Camels are strange looking beasts. I know a lot of very funny stories about them. One of the funniest concernes a camel trying to squeeze himself so small that he will fit into a very tiny place. In fact, so small that he would go through the eye of a needle.
The story of the rich young ruler is not preached much from affluent pulpits, and if it is there are always two caveats. First, they say that this isn't meant to be applied to everybody, only to specific cases; and second, they indicate that the 'eye of the needle' that the camel is supposed to pass through isn't an actual needle, but refers to a very small gate in the walls of Jerusalem, which a camel could just about go through, as long as it went through on its knees and divested itself of all its accoutrements.
To deal with the second first: this is an absolute fiction. There never was such a gate. It was invented in the eleventh century to give rich people wriggle room.

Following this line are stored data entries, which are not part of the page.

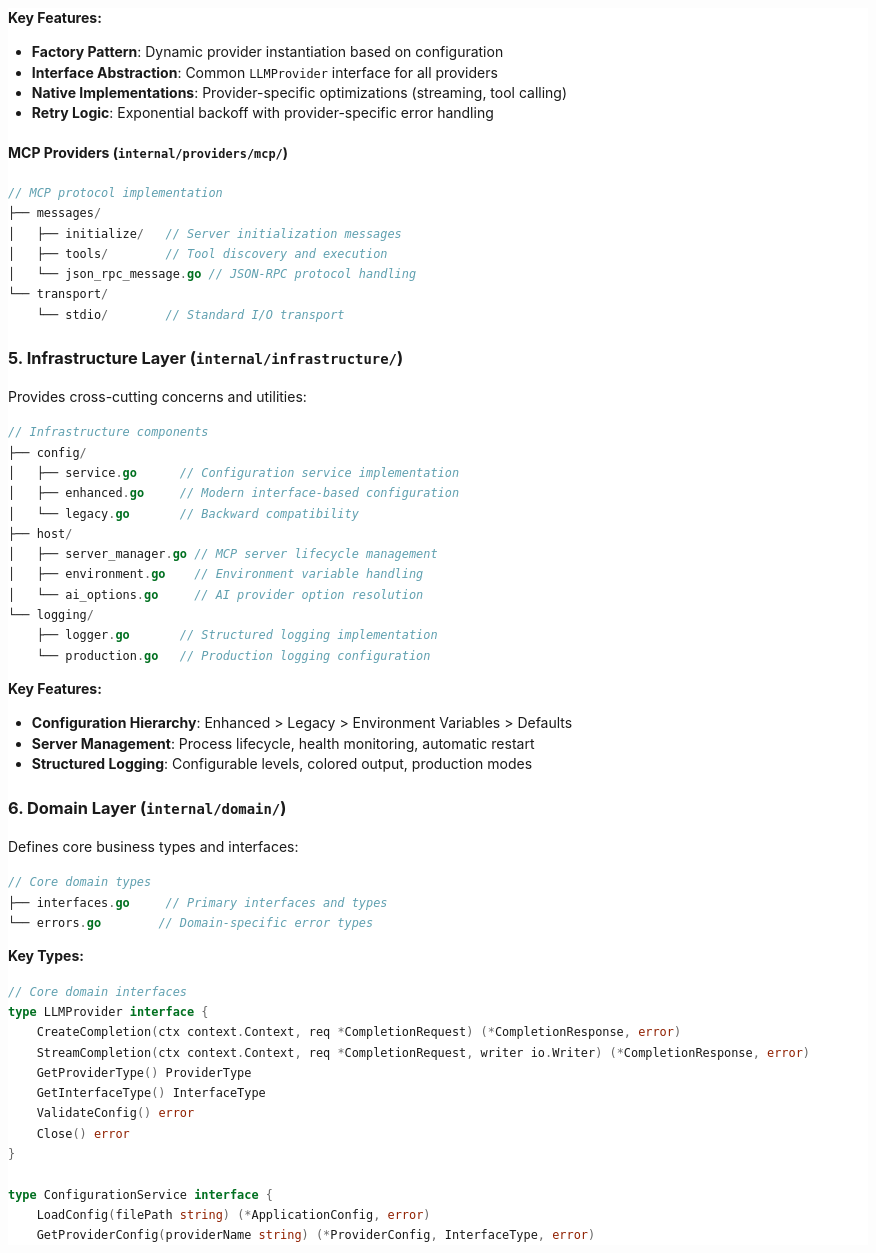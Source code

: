 **Key Features:**
- **Factory Pattern**: Dynamic provider instantiation based on configuration
- **Interface Abstraction**: Common `LLMProvider` interface for all providers
- **Native Implementations**: Provider-specific optimizations (streaming, tool calling)
- **Retry Logic**: Exponential backoff with provider-specific error handling

#### MCP Providers (`internal/providers/mcp/`)

```go
// MCP protocol implementation
├── messages/
│   ├── initialize/   // Server initialization messages
│   ├── tools/        // Tool discovery and execution
│   └── json_rpc_message.go // JSON-RPC protocol handling
└── transport/
    └── stdio/        // Standard I/O transport
```

### 5. Infrastructure Layer (`internal/infrastructure/`)

Provides cross-cutting concerns and utilities:

```go
// Infrastructure components  
├── config/
│   ├── service.go      // Configuration service implementation
│   ├── enhanced.go     // Modern interface-based configuration
│   └── legacy.go       // Backward compatibility
├── host/
│   ├── server_manager.go // MCP server lifecycle management
│   ├── environment.go    // Environment variable handling
│   └── ai_options.go     // AI provider option resolution
└── logging/
    ├── logger.go       // Structured logging implementation
    └── production.go   // Production logging configuration
```

**Key Features:**
- **Configuration Hierarchy**: Enhanced > Legacy > Environment Variables > Defaults
- **Server Management**: Process lifecycle, health monitoring, automatic restart
- **Structured Logging**: Configurable levels, colored output, production modes

### 6. Domain Layer (`internal/domain/`)

Defines core business types and interfaces:

```go
// Core domain types
├── interfaces.go     // Primary interfaces and types
└── errors.go        // Domain-specific error types
```

**Key Types:**
```go
// Core domain interfaces
type LLMProvider interface {
    CreateCompletion(ctx context.Context, req *CompletionRequest) (*CompletionResponse, error)
    StreamCompletion(ctx context.Context, req *CompletionRequest, writer io.Writer) (*CompletionResponse, error)
    GetProviderType() ProviderType
    GetInterfaceType() InterfaceType
    ValidateConfig() error
    Close() error
}

type ConfigurationService interface {
    LoadConfig(filePath string) (*ApplicationConfig, error)
    GetProviderConfig(providerName string) (*ProviderConfig, InterfaceType, error)
```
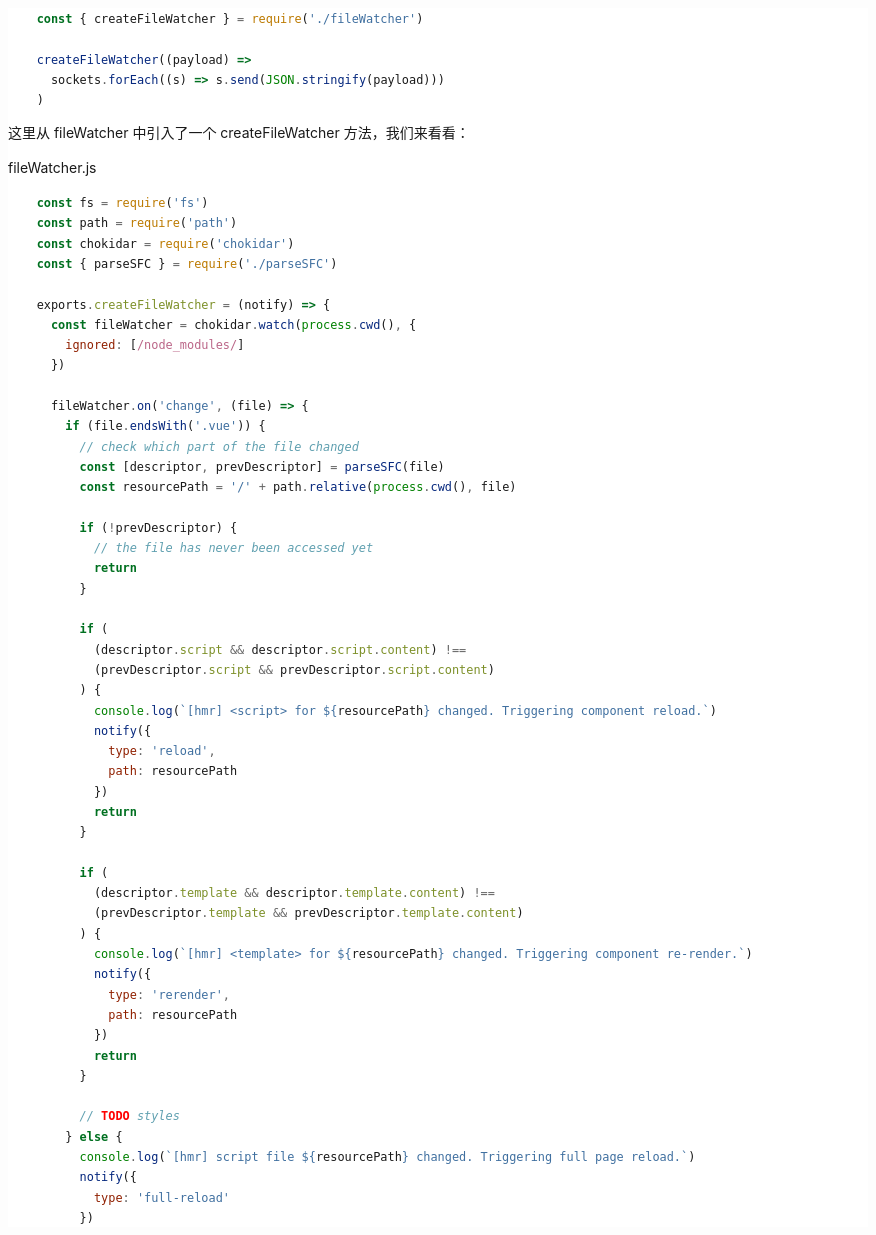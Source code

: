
```js
	const { createFileWatcher } = require('./fileWatcher')
	 
	createFileWatcher((payload) =>
	  sockets.forEach((s) => s.send(JSON.stringify(payload)))
	)
```

这里从 fileWatcher 中引入了一个 createFileWatcher 方法，我们来看看：

fileWatcher.js

```js
	const fs = require('fs')
	const path = require('path')
	const chokidar = require('chokidar')
	const { parseSFC } = require('./parseSFC')
	 
	exports.createFileWatcher = (notify) => {
	  const fileWatcher = chokidar.watch(process.cwd(), {
	    ignored: [/node_modules/]
	  })
	 
	  fileWatcher.on('change', (file) => {
	    if (file.endsWith('.vue')) {
	      // check which part of the file changed
	      const [descriptor, prevDescriptor] = parseSFC(file)
	      const resourcePath = '/' + path.relative(process.cwd(), file)
	 
	      if (!prevDescriptor) {
	        // the file has never been accessed yet
	        return
	      }
	 
	      if (
	        (descriptor.script && descriptor.script.content) !==
	        (prevDescriptor.script && prevDescriptor.script.content)
	      ) {
	        console.log(`[hmr] <script> for ${resourcePath} changed. Triggering component reload.`)
	        notify({
	          type: 'reload',
	          path: resourcePath
	        })
	        return
	      }
	 
	      if (
	        (descriptor.template && descriptor.template.content) !==
	        (prevDescriptor.template && prevDescriptor.template.content)
	      ) {
	        console.log(`[hmr] <template> for ${resourcePath} changed. Triggering component re-render.`)
	        notify({
	          type: 'rerender',
	          path: resourcePath
	        })
	        return
	      }
	 
	      // TODO styles
	    } else {
	      console.log(`[hmr] script file ${resourcePath} changed. Triggering full page reload.`)
	      notify({
	        type: 'full-reload'
	      })
```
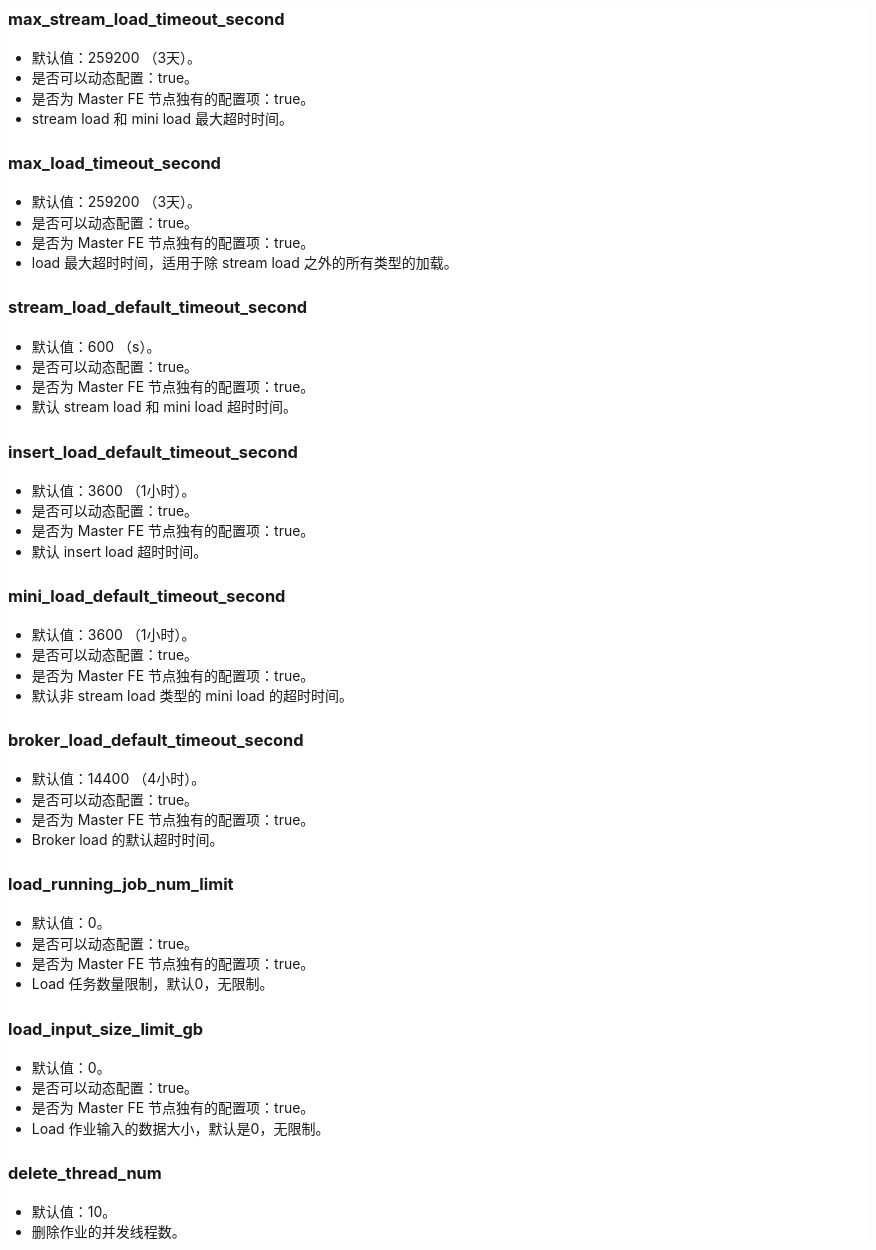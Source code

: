 ### max_stream_load_timeout_second
- 默认值：259200 （3天）。
- 是否可以动态配置：true。
- 是否为 Master FE 节点独有的配置项：true。
- stream load 和 mini load 最大超时时间。

### max_load_timeout_second
- 默认值：259200 （3天）。
- 是否可以动态配置：true。
- 是否为 Master FE 节点独有的配置项：true。
- load 最大超时时间，适用于除 stream load 之外的所有类型的加载。

### stream_load_default_timeout_second
- 默认值：600 （s）。
- 是否可以动态配置：true。
- 是否为 Master FE 节点独有的配置项：true。
- 默认 stream load 和 mini load 超时时间。

### insert_load_default_timeout_second
- 默认值：3600    （1小时）。
- 是否可以动态配置：true。
- 是否为 Master FE 节点独有的配置项：true。
- 默认 insert load 超时时间。

### mini_load_default_timeout_second
- 默认值：3600    （1小时）。
- 是否可以动态配置：true。
- 是否为 Master FE 节点独有的配置项：true。
- 默认非 stream load 类型的 mini load 的超时时间。

### broker_load_default_timeout_second
- 默认值：14400   （4小时）。
- 是否可以动态配置：true。
- 是否为 Master FE 节点独有的配置项：true。
- Broker load 的默认超时时间。

### load_running_job_num_limit
- 默认值：0。
- 是否可以动态配置：true。
- 是否为 Master FE 节点独有的配置项：true。
- Load 任务数量限制，默认0，无限制。

### load_input_size_limit_gb
- 默认值：0。
- 是否可以动态配置：true。
- 是否为 Master FE 节点独有的配置项：true。
- Load 作业输入的数据大小，默认是0，无限制。

### delete_thread_num
- 默认值：10。
- 删除作业的并发线程数。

The picture of the camel divesting itself of all its possessions and humbling itself by bowing low, tells us that we need to do something - just what the rich young ruler thought.
But if it's a real needle the camel doesn't need to change his clothes, he need to change himself, and that's what's impossible with men; but with God all things are possible.
And why do we think it doesn't apply to us?
I suppose because we believe in free grace. Salvation is a free gift.
The point of the story of the rich young ruler is that he didn't. What can I do to inherit eternal life?
To receive salvation you have to come to the point of realising that nothing you can do will achieve salvation. The rich young ruler claimed he had kept the commandments from his youth up. Jesus plays along with him. Which commandments? The list he gives is of the 'social commandments' - murder, theft, adultery, - generally loving your neighbor as yourself. In the non-cannonical Gospel of the Hebrews, we see Jesus turning to him and pointing out that many of his Jewish brothers are living in poverty, hungry and without shelter, while he lives in the lap of luxury. That's not in the Bible, but Jesus would have had every reason to say it, and his actual instruction to sell all that he had and give to the poor, implies that rebuke.
But the ten Commandments begin with "Thou shall have no other gods before me."
And here is the application that is relevant to our hearts. Everyone of us in the West is rich. You have access to clean water? You are rich. You have had an education? You are rich. You are a woman who can walk down the street without fear of rape or abuse? You are rich. For the true poor in this world (and there are millions of them)have none of these. I sometimes get angry at those who tell us about the poor among us and show us on our television screens those living on the minimum wage or a pension, who neverthelesss are smoking and watching color television. Why is it that millions of migrants are coming to our shores, prepared to work for slave wages and yet send money home to their relatives? Only becsuse conditions are far worse in their home countries.
If we are rich then we should see this story as a warning. It may be that money is not the idol that we hold more dearly than God, but it may be the means by which we obtain the idol. Is it pride of possesions? The way we demonstrate that we are somebody - the car we drive, the clothes we wear, the neighborhood we live in, the school we can send our children to?
Is it simply greed? Our need to own every new thing that we see advertised?
Is it security? Something we are saving for a rainy day? You may not be extravagant, but are you a miser? Is your security your money or your God?
Jesus didn't tell this to the rich young ruler to shame him. We read in Mark 10:21 That Jesus looked at him and loved him.
The application for us is to look honestly at ourselves and ask ourselves the question, "What is our money for?"
The rich young ruler was offered the chance to lay up treasure in heaven.
People often have it the wrong way round. They think it says to put your treasure where your heart is, but what it actually says is "where your treasure is there will your heart be also". And how true that is. When we invest in something we are so much more interested in its wellbeing. If we have shares in Manchester united we will follow the football results. If we put our money in bricks and mortar we will be concerned about the housing market. If we put our money into missionary work we will be concerned about the lost.